Os partidos políticos, isolados da sociedade, não têm como apresentar uma resposta satisfatória. Até porque, com “quase 30 partidos atuando no Congresso”, joga-se mais em nome de interesses de grupos e pessoais do que do país. “O polo progressista, radicalmente democrático, popular e íntegro precisa se ‘fulanizar’ numa candidatura que em 2018 encarne a esperança. As dicotomias em curso já não preenchem as aspirações das pessoas: elas não querem o autoritarismo estatista nem o fundamentalismo de mercado. Desejam um governo que faça a máquina burocrática funcionar, com políticas públicas que atendam às demandas das pessoas. Um governo que seja inclusivo, quer dizer, que mantenha e expanda as políticas redutoras da pobreza e da desigualdade (educação pública de maior qualidade, impostos menos regressivos); que seja fiscalmente responsável, atento às finanças públicas, e ao mesmo tempo entenda que precisamos de maior produtividade e mais investimento público e privado, pois sem crescimento da economia não haverá recuperação das finanças públicas e do bem-estar do povo.” Há, aí, um programa de governo e, corolariamente, de país.
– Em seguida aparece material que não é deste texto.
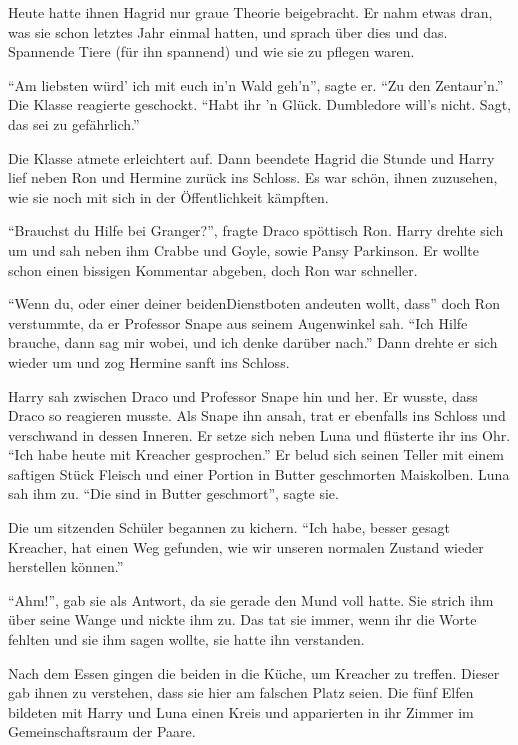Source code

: Heute hatte ihnen Hagrid nur graue Theorie beigebracht. Er nahm etwas dran, was sie schon letztes Jahr einmal hatten, und sprach über dies und das. Spannende Tiere (für ihn spannend) und wie sie zu pflegen waren.

\enquote{Am liebsten würd' ich mit euch in'n Wald geh'n}, sagte er. \enquote{Zu den Zentaur'n.} Die Klasse reagierte geschockt. \enquote{Habt ihr 'n Glück. Dumbledore will's nicht. Sagt, das sei zu gefährlich.}

Die Klasse atmete erleichtert auf. Dann beendete Hagrid die Stunde und Harry lief neben Ron und Hermine zurück ins Schloss. Es war schön, ihnen zuzusehen, wie sie noch mit sich in der Öffentlichkeit kämpften.

\enquote{Brauchst du Hilfe bei Granger?}, fragte Draco spöttisch Ron. Harry drehte sich um und sah neben ihm Crabbe und Goyle, sowie Pansy Parkinson. Er wollte schon einen bissigen Kommentar abgeben, doch Ron war schneller.

\enquote{Wenn du, oder einer deiner beiden\abs Dienstboten andeuten wollt, dass\abs} doch Ron verstummte, da er Professor Snape aus seinem Augenwinkel sah. \enquote{Ich Hilfe brauche, dann sag mir wobei, und ich denke darüber nach.} Dann drehte er sich wieder um und zog Hermine sanft ins Schloss.

Harry sah zwischen Draco und Professor Snape hin und her. Er wusste, dass Draco so reagieren musste. Als Snape ihn ansah, trat er ebenfalls ins Schloss und verschwand in dessen Inneren. Er setze sich neben Luna und flüsterte ihr ins Ohr. \enquote{Ich habe heute mit Kreacher gesprochen.} Er belud sich seinen Teller mit einem saftigen Stück Fleisch und einer Portion in Butter geschmorten Maiskolben. Luna sah ihm zu. \enquote{Die sind in Butter geschmort}, sagte sie.

Die um sitzenden Schüler begannen zu kichern. \enquote{Ich habe, besser gesagt Kreacher, hat einen Weg gefunden, wie wir unseren normalen Zustand wieder herstellen können.}

\enquote{Ahm!}, gab sie als Antwort, da sie gerade den Mund voll hatte. Sie strich ihm über seine Wange und nickte ihm zu. Das tat sie immer, wenn ihr die Worte fehlten und sie ihm sagen wollte, sie hatte ihn verstanden.

Nach dem Essen gingen die beiden in die Küche, um Kreacher zu treffen. Dieser gab ihnen zu verstehen, dass sie hier am falschen Platz seien. Die fünf Elfen bildeten mit Harry und Luna einen Kreis und apparierten in ihr Zimmer im Gemeinschaftsraum der Paare.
Políticos personalistas, como Lula da Silva e Ciro Gomes, que tendem a reduzir a importância das instituições, não são adequados para aplicar o que está proposto no parágrafo anterior. Fernando Henrique menciona apenas o petista-chefe, mas há outros parecidos.

No fecho do artigo, Fernando Henrique conclui que “é hora de sonhar com 2018 e deixar de lado o desânimo. Preparemos o futuro juntando pessoas, lideranças e movimentos políticos num congraçamento cívico que balance a modorra dos partidos e devolva a convicção e esperança à política”. Difícil discordar do sociólogo que governou o Brasil durante oito anos e foi decisivo tanto para garantir a estabilidade econômica, com o Plano Real (ainda no governo de Itamar Franco), quanto a estabilidade política.